Per capita health expenditure

  • In 2016, India’s Domestic general government health expenditure stood at $16 per capita.
  • This is lower than Norway ($6,366), Canada ($3,274), Japan ($3,538), Republic of Korea ($1,209) and Brunei Darussalam ($599).
  • The American system, though, is considered neither ideal nor economical. This data has been sourced from the Global Health Expenditure Database of the World Health Organisation.

Disease profile

  • The NHP also notes the change in disease profile of the country with a shift towards the non-communicable disease from communicable ones.
  • It has been observed that the non-communicable diseases dominate over communicable in the total disease burden of the country.
  • Dengue and Chikungunya, transmitted by Aedes mosquitoes, are a cause of great concern to public health in India.
  • In the same period, disease burden from non-communicable diseases increased from 30 per cent to 55 per cent.
  • DALYs are an international standard of disease burden that measures how much of a normal life span of an individual is taken away by a disease related morbidity of mortality.

Life expectancy

  • Life expectancy in India has increased from 49.7 years in 1970-75 to 68.7 years in 2012-16.
  • For the same period, the life expectancy for females is 70.2 years and 67.4 years for males.
  • For comparison, in last year’s survey, the life expectancy had increased from 49.7 years in 1970-75 to 68.3 years in 2011-15.
  • For the same period, the life expectancy for females is 70 years and 66.9 years for males.

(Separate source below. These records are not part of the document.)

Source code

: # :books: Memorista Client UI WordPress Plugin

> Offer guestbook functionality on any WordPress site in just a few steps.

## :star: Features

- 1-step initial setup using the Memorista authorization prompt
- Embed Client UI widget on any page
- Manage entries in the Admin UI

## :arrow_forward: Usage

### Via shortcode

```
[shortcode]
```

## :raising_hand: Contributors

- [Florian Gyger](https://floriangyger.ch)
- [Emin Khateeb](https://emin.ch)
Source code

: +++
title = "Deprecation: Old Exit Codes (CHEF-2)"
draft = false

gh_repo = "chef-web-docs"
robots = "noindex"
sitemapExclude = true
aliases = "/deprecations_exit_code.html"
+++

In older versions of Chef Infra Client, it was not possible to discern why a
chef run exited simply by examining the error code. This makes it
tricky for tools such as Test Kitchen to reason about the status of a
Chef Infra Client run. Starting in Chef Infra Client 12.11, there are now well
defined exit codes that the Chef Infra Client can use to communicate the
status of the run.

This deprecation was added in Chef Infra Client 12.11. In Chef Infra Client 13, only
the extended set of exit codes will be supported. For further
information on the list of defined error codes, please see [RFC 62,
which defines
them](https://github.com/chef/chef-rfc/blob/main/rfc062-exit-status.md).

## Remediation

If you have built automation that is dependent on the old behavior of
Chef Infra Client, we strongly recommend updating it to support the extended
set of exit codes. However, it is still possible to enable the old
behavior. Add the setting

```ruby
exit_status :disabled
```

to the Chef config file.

Economically active population

  • On demographics, the survey found the high incidence of the young and economically active population.
  • The survey notes that 27% of the total estimated population of 2016 was below the age of 14 years.
  • Majority (64.7%) of the population were in the age group of 15-59 years i.e. economically active, and 8.5% population were in the age group of 60-85 plus years.

Birth/Death rates

  • There has been a consistent decrease in the birth rate, death rate and natural growth rate in India since 1991 to 2017.
  • As on 2017, India has registered birth rate of 20.2 per population of 1,000 and death rate of 6.3 while the natural growth rate was 13.9 per population of 1,000.
  • The birth rate in rural areas was higher than in the urban.
  • Similarly, the death rate and natural growth rate were also higher in rural areas as compared to the urban.

Sex Ratio

  • As per the NHP, sex ratio (number of females per 1,000 males) in the country has improved from 933 in 2001 to 943 in 2011.
  • In rural areas the sex ratio has increased from 946 to 949.
  • The corresponding increase in urban areas has been of 29 points from 900 to 929.
  • Kerala has recorded the highest sex ratio in respect of total population (1,084), rural population (1,078) and urban (1,091).
  • The lowest sex ratio in rural areas has been recorded in Chandigarh (690).

Dip in IMR

  • The infant mortality rate (IMR) has declined considerably (33 per 1,000 live births in 2016), however differentials of rural (37) and urban (23) are still high.

Various causes of death

  • During the year 2015, 4.13 lakh people lost their life due to accidental injuries and 1.33 lakh people died because of suicide.
  • Suicide rates are increasing significantly among young adults and the maximum number of suicide cases (44,593) is reported between the age group 30-45 years.
  • The total number of cases and deaths due to snake bite are 1.64 lakh and 885, respectively, in 2018.
  • The total number of disabled persons in India is 2.68 crore.

Pollution related illness

  • Air pollution-linked acute respiratory infections contributed 68.47 per cent to the morbidity burden in the country and also to highest mortality rate after pneumonia.
  • Acute diarrhoeal diseases, caused due to drinking contaminated water, caused the second highest morbidity at 21.83 per cent.
  • Cholera cases went up to 651 in 2018 from 508 in 2017, the report showed. Uttar Pradesh followed by Delhi and West Bengal had the highest cases.

Medical education infrastructure

  • The NHP has noted that medical education infrastructure has shown rapid growth over the past few years.
  • The country has 529 medical colleges, 313 Dental Colleges for BDS & 253 Dental Colleges for MDS.
  • The total number of admissions for the academic year 2018-19 in Medical Colleges is 58756.